BEGIN Input material
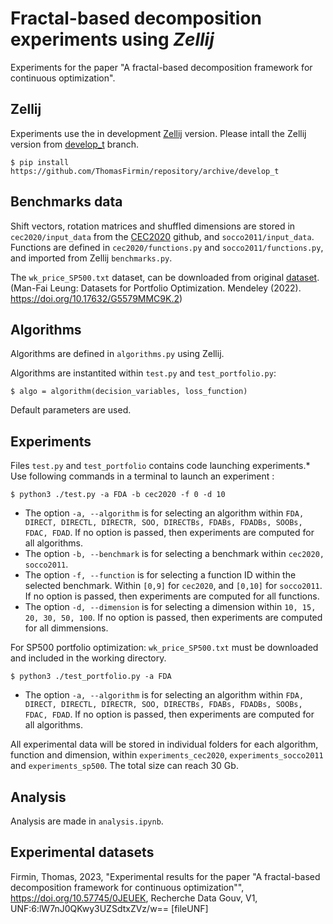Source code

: # Fractal-based decomposition experiments using *Zellij*
Experiments for the paper "A fractal-based decomposition framework for continuous optimization".

## Zellij

Experiments use the in development [Zellij](https://github.com/ThomasFirmin/zellij/) version.
Please intall the Zellij version from [develop_t](https://github.com/ThomasFirmin/zellij/tree/develop_t) branch.

```
$ pip install https://github.com/ThomasFirmin/repository/archive/develop_t
```

## Benchmarks data

Shift vectors, rotation matrices and shuffled dimensions are stored in `cec2020/input_data` from the [CEC2020](https://github.com/P-N-Suganthan/2020-Bound-Constrained-Opt-Benchmark) github, and `socco2011/input_data`.
Functions are defined in `cec2020/functions.py` and `socco2011/functions.py`, and imported from Zellij `benchmarks.py`.

The `wk_price_SP500.txt` dataset, can be downloaded from  original [dataset](https://data.mendeley.com/datasets/g5579mmc9k/2).
(Man-Fai Leung: Datasets for Portfolio Optimization. Mendeley (2022). https://doi.org/10.17632/G5579MMC9K.2)

## Algorithms

Algorithms are defined in `algorithms.py` using Zellij.

Algorithms are instantited within `test.py` and `test_portfolio.py`:
```
$ algo = algorithm(decision_variables, loss_function)
```
Default parameters are used.

## Experiments

Files `test.py` and `test_portfolio` contains code launching experiments.*
Use following commands in a terminal to launch an experiment :
```
$ python3 ./test.py -a FDA -b cec2020 -f 0 -d 10
```
- The option `-a, --algorithm` is for selecting an algorithm within `FDA, DIRECT, DIRECTL, DIRECTR, SOO, DIRECTBs, FDABs, FDADBs, SOOBs, FDAC, FDAD`. If no option is passed, then experiments are computed for all algorithms.
- The option `-b, --benchmark` is for selecting a benchmark within `cec2020, socco2011`.
- The option `-f, --function` is for selecting a function ID within the selected benchmark. Within `[0,9]` for `cec2020`, and `[0,10]` for `socco2011`. If no option is passed, then experiments are computed for all functions.
- The option `-d, --dimension` is for selecting a dimension within `10, 15, 20, 30, 50, 100`. If no option is passed, then experiments are computed for all dimmensions.

For SP500 portfolio optimization:
`wk_price_SP500.txt` must be downloaded and included in the working directory.
```
$ python3 ./test_portfolio.py -a FDA
```
- The option `-a, --algorithm` is for selecting an algorithm within `FDA, DIRECT, DIRECTL, DIRECTR, SOO, DIRECTBs, FDABs, FDADBs, SOOBs, FDAC, FDAD`. If no option is passed, then experiments are computed for all algorithms.

All experimental data will be stored in individual folders for each algorithm, function and dimension, within `experiments_cec2020`, `experiments_socco2011` and `experiments_sp500`.
The total size can reach 30 Gb.

## Analysis

Analysis are made in `analysis.ipynb`.

## Experimental datasets
Firmin, Thomas, 2023, "Experimental results for the paper "A fractal-based decomposition framework for continuous optimization"", https://doi.org/10.57745/0JEUEK, Recherche Data Gouv, V1, UNF:6:lW7nJ0QKwy3UZSdtxZVz/w== [fileUNF] 
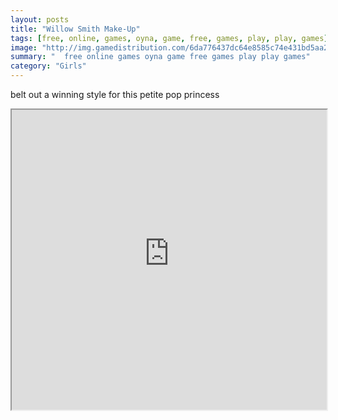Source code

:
 ```yaml
---
layout: posts
title: "Willow Smith Make-Up"
tags: [free, online, games, oyna, game, free, games, play, play, games]
image: "http://img.gamedistribution.com/6da776437dc64e8585c74e431bd5aa2c.jpg"
summary: "  free online games oyna game free games play play games"
category: "Girls"
---
```


belt out a winning style for this petite pop princess

<iframe width="100%" height="480px;" src="http://flash.gamedistribution.com?game=6da776437dc64e8585c74e431bd5aa2c"></iframe>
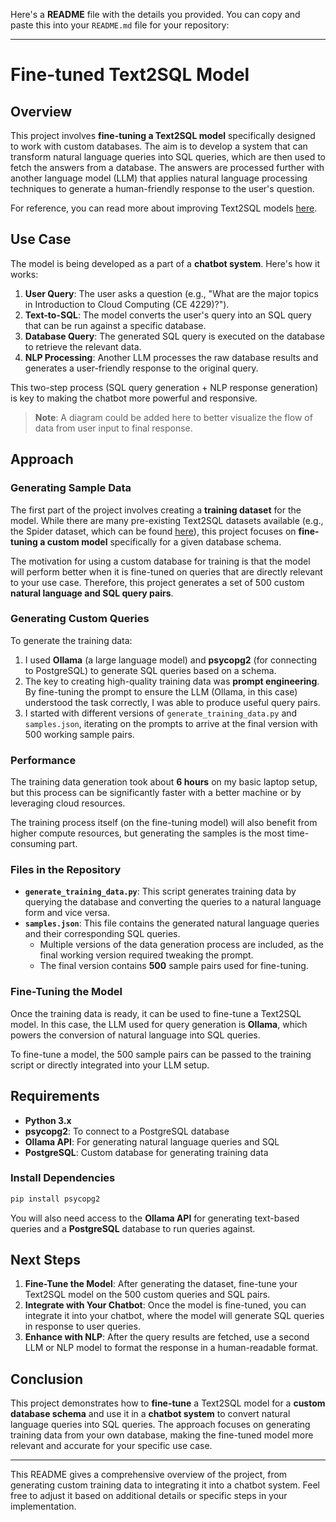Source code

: Here's a **README** file with the details you provided. You can copy and paste this into your `README.md` file for your repository:

---

# Fine-tuned Text2SQL Model

## Overview

This project involves **fine-tuning a Text2SQL model** specifically designed to work with custom databases. The aim is to develop a system that can transform natural language queries into SQL queries, which are then used to fetch the answers from a database. The answers are processed further with another language model (LLM) that applies natural language processing techniques to generate a human-friendly response to the user's question.

For reference, you can read more about improving Text2SQL models [here](https://hackernoon.com/improving-text-to-sql-with-a-fine-tuned-7b-llm-for-db-interactions).

## Use Case

The model is being developed as a part of a **chatbot system**. Here's how it works:
1. **User Query**: The user asks a question (e.g., "What are the major topics in Introduction to Cloud Computing (CE 4229)?").
2. **Text-to-SQL**: The model converts the user's query into an SQL query that can be run against a specific database.
3. **Database Query**: The generated SQL query is executed on the database to retrieve the relevant data.
4. **NLP Processing**: Another LLM processes the raw database results and generates a user-friendly response to the original query.

This two-step process (SQL query generation + NLP response generation) is key to making the chatbot more powerful and responsive.

> **Note**: A diagram could be added here to better visualize the flow of data from user input to final response.

## Approach

### Generating Sample Data

The first part of the project involves creating a **training dataset** for the model. While there are many pre-existing Text2SQL datasets available (e.g., the Spider dataset, which can be found [here](https://yale-lily.github.io/spider)), this project focuses on **fine-tuning a custom model** specifically for a given database schema.

The motivation for using a custom database for training is that the model will perform better when it is fine-tuned on queries that are directly relevant to your use case. Therefore, this project generates a set of 500 custom **natural language and SQL query pairs**.

### Generating Custom Queries

To generate the training data:
1. I used **Ollama** (a large language model) and **psycopg2** (for connecting to PostgreSQL) to generate SQL queries based on a schema.
2. The key to creating high-quality training data was **prompt engineering**. By fine-tuning the prompt to ensure the LLM (Ollama, in this case) understood the task correctly, I was able to produce useful query pairs.
3. I started with different versions of `generate_training_data.py` and `samples.json`, iterating on the prompts to arrive at the final version with 500 working sample pairs.

### Performance

The training data generation took about **6 hours** on my basic laptop setup, but this process can be significantly faster with a better machine or by leveraging cloud resources. 

The training process itself (on the fine-tuning model) will also benefit from higher compute resources, but generating the samples is the most time-consuming part.

### Files in the Repository

- **`generate_training_data.py`**: This script generates training data by querying the database and converting the queries to a natural language form and vice versa.
- **`samples.json`**: This file contains the generated natural language queries and their corresponding SQL queries.
  - Multiple versions of the data generation process are included, as the final working version required tweaking the prompt.
  - The final version contains **500** sample pairs used for fine-tuning.

### Fine-Tuning the Model

Once the training data is ready, it can be used to fine-tune a Text2SQL model. In this case, the LLM used for query generation is **Ollama**, which powers the conversion of natural language into SQL queries.

To fine-tune a model, the 500 sample pairs can be passed to the training script or directly integrated into your LLM setup.

## Requirements

- **Python 3.x**
- **psycopg2**: To connect to a PostgreSQL database
- **Ollama API**: For generating natural language queries and SQL
- **PostgreSQL**: Custom database for generating training data

### Install Dependencies

```bash
pip install psycopg2
```

You will also need access to the **Ollama API** for generating text-based queries and a **PostgreSQL** database to run queries against.

## Next Steps

1. **Fine-Tune the Model**: After generating the dataset, fine-tune your Text2SQL model on the 500 custom queries and SQL pairs.
2. **Integrate with Your Chatbot**: Once the model is fine-tuned, you can integrate it into your chatbot, where the model will generate SQL queries in response to user queries.
3. **Enhance with NLP**: After the query results are fetched, use a second LLM or NLP model to format the response in a human-readable format.

## Conclusion

This project demonstrates how to **fine-tune** a Text2SQL model for a **custom database schema** and use it in a **chatbot system** to convert natural language queries into SQL queries. The approach focuses on generating training data from your own database, making the fine-tuned model more relevant and accurate for your specific use case.

---

This README gives a comprehensive overview of the project, from generating custom training data to integrating it into a chatbot system. Feel free to adjust it based on additional details or specific steps in your implementation.
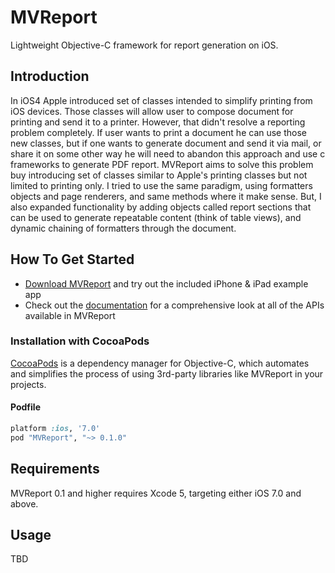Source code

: MVReport
========

Lightweight Objective-C framework for report generation on iOS.

## Introduction

In iOS4 Apple introduced set of classes intended to simplify printing from iOS devices. Those classes will allow user to compose document for printing and send it to a printer.
However, that didn't resolve a reporting problem completely. If user wants to print a document he can use those new classes, but if one wants to generate document and send it via mail, or share it on some other way
he will need to abandon this approach and use c frameworks to generate PDF report. MVReport aims to solve this problem buy introducing set of classes similar to Apple's printing classes but not limited
to printing only. I tried to use the same paradigm, using formatters objects and page renderers, and same methods where it make sense. But, I also expanded functionality by adding objects called report sections that can be used to generate
repeatable content (think of table views), and dynamic chaining of formatters through the document.

## How To Get Started

- [Download MVReport](https://github.com/moroverse/MVReport/archive/master.zip) and try out the included iPhone & iPad example app
- Check out the [documentation](http://cocoadocs.org/docsets/MVReport/0.1.0/) for a comprehensive look at all of the APIs available in MVReport

### Installation with CocoaPods

[CocoaPods](http://cocoapods.org) is a dependency manager for Objective-C, which automates and simplifies the process of using 3rd-party libraries like MVReport in your projects.

#### Podfile

```ruby
platform :ios, '7.0'
pod "MVReport", "~> 0.1.0"
```

## Requirements

MVReport 0.1 and higher requires Xcode 5, targeting either iOS 7.0 and above.

## Usage

TBD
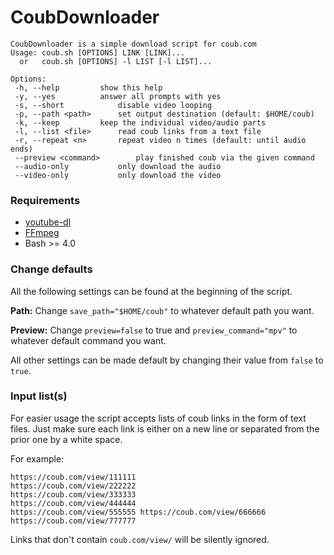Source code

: # CoubDownloader
```
CoubDownloader is a simple download script for coub.com
Usage: coub.sh [OPTIONS] LINK [LINK]...
  or   coub.sh [OPTIONS] -l LIST [-l LIST]...

Options:
 -h, --help			show this help
 -y, --yes			answer all prompts with yes
 -s, --short			disable video looping
 -p, --path <path>		set output destination (default: $HOME/coub)
 -k, --keep			keep the individual video/audio parts
 -l, --list <file>		read coub links from a text file
 -r, --repeat <n>		repeat video n times (default: until audio ends)
 --preview <command>		play finished coub via the given command
 --audio-only			only download the audio
 --video-only			only download the video
```

### Requirements

* [youtube-dl](https://github.com/rg3/youtube-dl)
* [FFmpeg](https://www.ffmpeg.org/)
* Bash >= 4.0

### Change defaults

All the following settings can be found at the beginning of the script.

**Path:** Change `save_path="$HOME/coub"` to whatever default path you want.

**Preview:** Change `preview=false` to true and `preview_command="mpv"` to whatever default command you want.

All other settings can be made default by changing their value from `false` to `true`.

### Input list(s)

For easier usage the script accepts lists of coub links in the form of text files. Just make sure each link is either on a new line or separated from the prior one by a white space.

For example:

```
https://coub.com/view/111111
https://coub.com/view/222222
https://coub.com/view/333333
https://coub.com/view/444444
https://coub.com/view/555555 https://coub.com/view/666666 https://coub.com/view/777777
```

Links that don't contain `coub.com/view/` will be silently ignored.

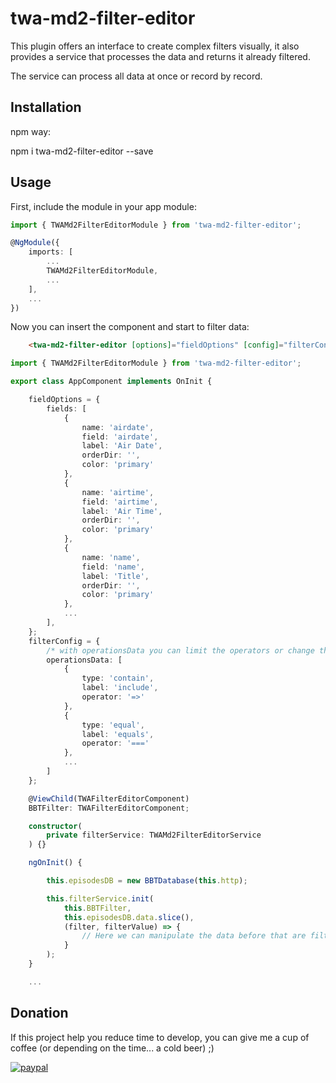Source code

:# twa-md2-filter-editor

This plugin offers an interface to create complex filters visually, it also provides a service that processes the data and returns it already filtered.

The service can process all data at once or record by record.

## Installation

npm way:

npm i twa-md2-filter-editor --save

## Usage

First, include the module in your app module:

```typescript
import { TWAMd2FilterEditorModule } from 'twa-md2-filter-editor';

@NgModule({
    imports: [
        ...
        TWAMd2FilterEditorModule,
        ...
    ],
    ...
})
```

 Now you can insert the component and start to filter data:

```html
    <twa-md2-filter-editor [options]="fieldOptions" [config]="filterConfig" (change)="onChange($event)" #BBTFilter fxFlex></twa-md2-filter-editor>

```

```typescript
import { TWAMd2FilterEditorModule } from 'twa-md2-filter-editor';

export class AppComponent implements OnInit {

    fieldOptions = {
        fields: [
            {
                name: 'airdate',
                field: 'airdate',
                label: 'Air Date',
                orderDir: '',
                color: 'primary'
            },
            {
                name: 'airtime',
                field: 'airtime',
                label: 'Air Time',
                orderDir: '',
                color: 'primary'
            },
            {
                name: 'name',
                field: 'name',
                label: 'Title',
                orderDir: '',
                color: 'primary'
            },
            ...
        ],
    };
    filterConfig = {
        /* with operationsData you can limit the operators or change their labels */
        operationsData: [
            {
                type: 'contain',
                label: 'include',
                operator: '=>'
            },
            {
                type: 'equal',
                label: 'equals',
                operator: '==='
            },
            ...
        ]
    };

    @ViewChild(TWAFilterEditorComponent)
    BBTFilter: TWAFilterEditorComponent;

    constructor(
        private filterService: TWAMd2FilterEditorService
    ) {}

    ngOnInit() {

        this.episodesDB = new BBTDatabase(this.http);

        this.filterService.init(
            this.BBTFilter,
            this.episodesDB.data.slice(),
            (filter, filterValue) => {
                // Here we can manipulate the data before that are filtered
            }
        );
    }

    ...

```

## Donation

If this project help you reduce time to develop, you can give me a cup of coffee (or depending on the time... a cold beer) ;)

[![paypal](https://www.paypalobjects.com/en_US/i/btn/btn_donateCC_LG.gif)](https://www.paypal.com/cgi-bin/webscr?cmd=_s-xclick&hosted_button_id=G9LBKNGB73L64)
END Input material
### Task objective
Leave out any pictures, please, and quote only the lines from the top of the data through the line that contains "selecting a benchmark".

### Response
Source code

: # Fractal-based decomposition experiments using *Zellij*
Experiments for the paper "A fractal-based decomposition framework for continuous optimization".

## Zellij

Experiments use the in development [Zellij](https://github.com/ThomasFirmin/zellij/) version.
Please intall the Zellij version from [develop_t](https://github.com/ThomasFirmin/zellij/tree/develop_t) branch.

```
$ pip install https://github.com/ThomasFirmin/repository/archive/develop_t
```

## Benchmarks data

Shift vectors, rotation matrices and shuffled dimensions are stored in `cec2020/input_data` from the [CEC2020](https://github.com/P-N-Suganthan/2020-Bound-Constrained-Opt-Benchmark) github, and `socco2011/input_data`.
Functions are defined in `cec2020/functions.py` and `socco2011/functions.py`, and imported from Zellij `benchmarks.py`.

The `wk_price_SP500.txt` dataset, can be downloaded from  original [dataset](https://data.mendeley.com/datasets/g5579mmc9k/2).
(Man-Fai Leung: Datasets for Portfolio Optimization. Mendeley (2022). https://doi.org/10.17632/G5579MMC9K.2)

## Algorithms

Algorithms are defined in `algorithms.py` using Zellij.

Algorithms are instantited within `test.py` and `test_portfolio.py`:
```
$ algo = algorithm(decision_variables, loss_function)
```
Default parameters are used.

## Experiments

Files `test.py` and `test_portfolio` contains code launching experiments.*
Use following commands in a terminal to launch an experiment :
```
$ python3 ./test.py -a FDA -b cec2020 -f 0 -d 10
```
- The option `-a, --algorithm` is for selecting an algorithm within `FDA, DIRECT, DIRECTL, DIRECTR, SOO, DIRECTBs, FDABs, FDADBs, SOOBs, FDAC, FDAD`. If no option is passed, then experiments are computed for all algorithms.
- The option `-b, --benchmark` is for selecting a benchmark within `cec2020, socco2011`.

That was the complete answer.